Kierowca zasłabł, tir zaczął się staczać. Policja: zareagował mieszkaniec Goczałkowic

0
fot. RB
Reklama

Kierowca zasłabł, tir zaczął się staczać. Policja: zareagował mieszkaniec Goczałkowic, który podbiegł do kabiny, zabezpieczył samochód, zaczął udzielać pomocy. Mimo prawie godzinnej reanimacji prowadzonej przez przybyłe służby nie udało się jednak uratować 37-letniego kierowcy.

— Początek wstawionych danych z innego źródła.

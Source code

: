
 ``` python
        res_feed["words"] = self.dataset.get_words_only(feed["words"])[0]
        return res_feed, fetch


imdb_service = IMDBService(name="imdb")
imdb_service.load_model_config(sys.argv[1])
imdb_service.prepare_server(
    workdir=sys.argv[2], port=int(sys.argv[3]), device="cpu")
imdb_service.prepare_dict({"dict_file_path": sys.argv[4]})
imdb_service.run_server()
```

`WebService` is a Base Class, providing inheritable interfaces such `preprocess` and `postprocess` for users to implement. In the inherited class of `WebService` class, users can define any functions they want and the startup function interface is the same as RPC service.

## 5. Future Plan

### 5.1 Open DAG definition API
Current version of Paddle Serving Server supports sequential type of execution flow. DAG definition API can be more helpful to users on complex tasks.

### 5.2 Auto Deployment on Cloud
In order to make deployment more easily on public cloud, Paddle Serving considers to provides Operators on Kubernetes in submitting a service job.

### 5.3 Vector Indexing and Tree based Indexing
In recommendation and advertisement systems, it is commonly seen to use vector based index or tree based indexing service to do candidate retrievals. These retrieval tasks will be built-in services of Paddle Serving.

Do zdarzenia doszło 8 kwietnia na skrzyżowaniu DK-1, Uzdrowiskowej i Brzozowej w Goczałkowicach-Zdroju. Jak podaje policja, około godz. 16.35 dyżurny został poinformowany, że kierowca samochodu ciężarowego potrzebuje natychmiastowej pomocy służb medycznych.

– Ciężarówka była przed światłami. Nagle samochód ten zaczął się staczać i stanął lekko w poprzek drogi. Zauważył to mężczyzna, mieszkaniec Goczałkowic. Podbiegł do kabiny ciężarówki, zabezpieczył pojazd i zaczął udzielać kierowcy pomocy – relacjonuje nam asp. sztab. Karolina Błaszczyk z KPP w Pszczynie.

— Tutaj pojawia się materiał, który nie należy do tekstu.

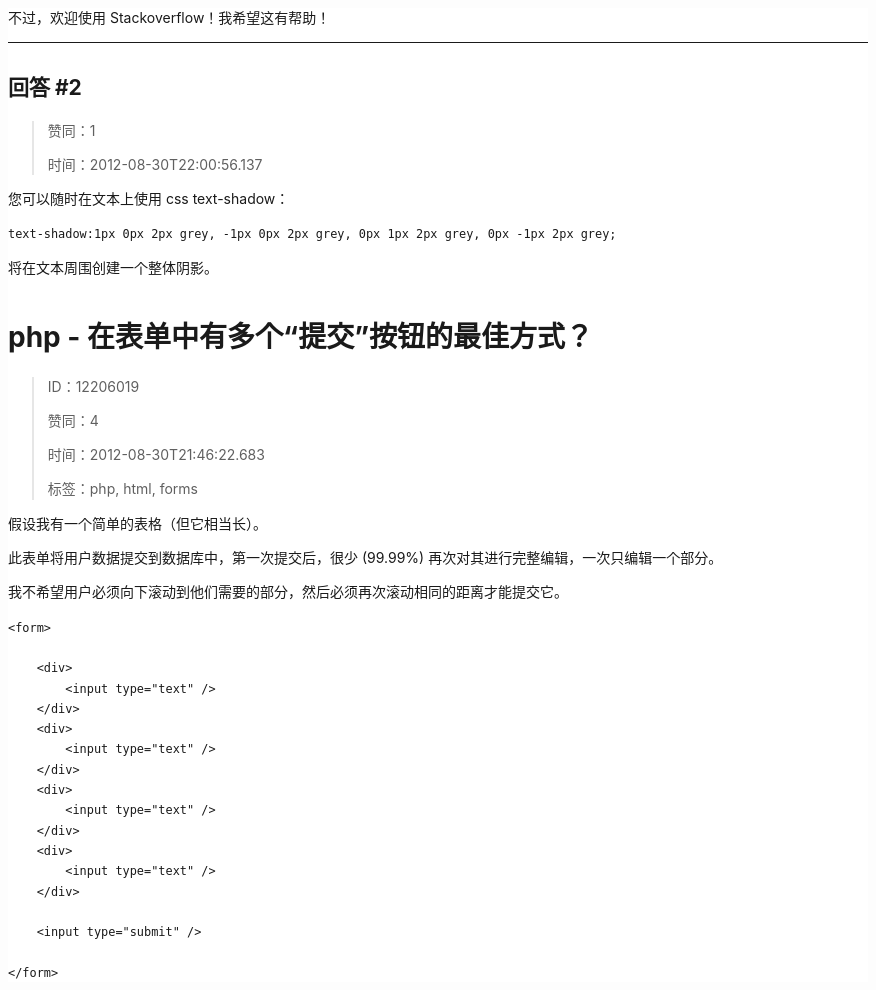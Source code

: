 不过，欢迎使用 Stackoverflow！我希望这有帮助！

* * *

## 回答 #2

> 赞同：1
> 
> 时间：2012-08-30T22:00:56.137

您可以随时在文本上使用 css text-shadow：

```
text-shadow:1px 0px 2px grey, -1px 0px 2px grey, 0px 1px 2px grey, 0px -1px 2px grey; 
```

将在文本周围创建一个整体阴影。

# php - 在表单中有多个“提交”按钮的最佳方式？

> ID：12206019
> 
> 赞同：4
> 
> 时间：2012-08-30T21:46:22.683
> 
> 标签：php, html, forms

假设我有一个简单的表格（但它相当长）。

此表单将用户数据提交到数据库中，第一次提交后，很少 (99.99%) 再次对其进行完整编辑，一次只编辑一个部分。

我不希望用户必须向下滚动到他们需要的部分，然后必须再次滚动相同的距离才能提交它。

```
<form>

    <div>
        <input type="text" />
    </div>
    <div>
        <input type="text" />
    </div>
    <div>
        <input type="text" />
    </div>
    <div>
        <input type="text" />
    </div>

    <input type="submit" />

</form> 
```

Jak słyszymy, wezwano służby ratunkowe. Przybyła na miejsce policja – jeszcze przed lądowaniem śmigłowca pogotowia ratunkowego – zatrzymała przejeżdżający w tamtej okolicy ambulans. Niestety, pomimo prawie godzinnych starań medyków, nie udało się przywrócić funkcji życiowych 37-latka.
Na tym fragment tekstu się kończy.